You might have finally gotten tired of Lil Pump's "Gucci Gang" by the end of 2017 but most of the United States certainly hadn't. An interactive map from The Pudding that measured No. 1 songs via YouTube plays from December 2017 shows what 3000 cities around the globe were vibing to in that month. Check it out here.
In the States, "Gucci Gang" dominates the south and Midwest, while Camila Cabello's "Havana" rules the West Coat. Other pockets of the country had Post Malone's "Rockstar," controversial rapper 6ix9ine's "Gummo," and, curiously, Michael Jackson's "Beat It" (shout out Redmond, WA) as their most played tracks.
In Central and Latin America, Natti Nasha and Ozuna's "Criminal" was omnipresent, while Canada was ruled by Ed Sheeran's "Perfect." Sheeran also held serve in much of central Europe and Australia. A couple of K-pop songs that appeared in the 2018 Winter Olympics opening ceremony were featured on the chart, including Psy's "Gangnam Style" (which dominated Kazakhstan) and Twice's "Likey" (which had a major presence in Japan).
The Pudding isn't the first place to turn to YouTube for a sense of people's listening habits. In August 2017, the New York Times produced charts analyzing the 50 most played artists on the platform between January 2016 and April 2017, looking at where they were most popular in the States. Billboard, once the industry standard, is constantly changing its chart calculation system and values YouTube plays less than other streaming services. In October 2017, we wrote about whether the changes for Billboard were unwise, particularly noting the diminishment of YouTube in their algorithm.

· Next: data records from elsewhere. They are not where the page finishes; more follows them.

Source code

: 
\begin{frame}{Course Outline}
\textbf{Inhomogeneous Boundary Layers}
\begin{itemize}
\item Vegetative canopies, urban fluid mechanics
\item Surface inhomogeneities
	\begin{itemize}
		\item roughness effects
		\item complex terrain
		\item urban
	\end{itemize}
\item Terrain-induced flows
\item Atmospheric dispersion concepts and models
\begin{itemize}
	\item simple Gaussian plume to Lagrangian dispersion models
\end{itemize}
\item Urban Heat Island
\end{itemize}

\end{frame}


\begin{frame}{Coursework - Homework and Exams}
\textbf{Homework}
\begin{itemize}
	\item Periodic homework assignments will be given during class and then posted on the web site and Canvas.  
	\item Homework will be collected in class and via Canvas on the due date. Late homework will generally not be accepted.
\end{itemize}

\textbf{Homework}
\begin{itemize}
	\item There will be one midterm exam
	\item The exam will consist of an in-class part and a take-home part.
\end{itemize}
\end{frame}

"Devaluing YouTube streams because they’re supported by ads instead of subscriptions feels like a step in the wrong direction, however. More people consume music on YouTube than on all other major streaming platforms combined. Reducing the value of these streams because of monetary reasons is a decision that seems misaligned with Billboard’s stated intentions of identifying the most popular music in the country," he wrote.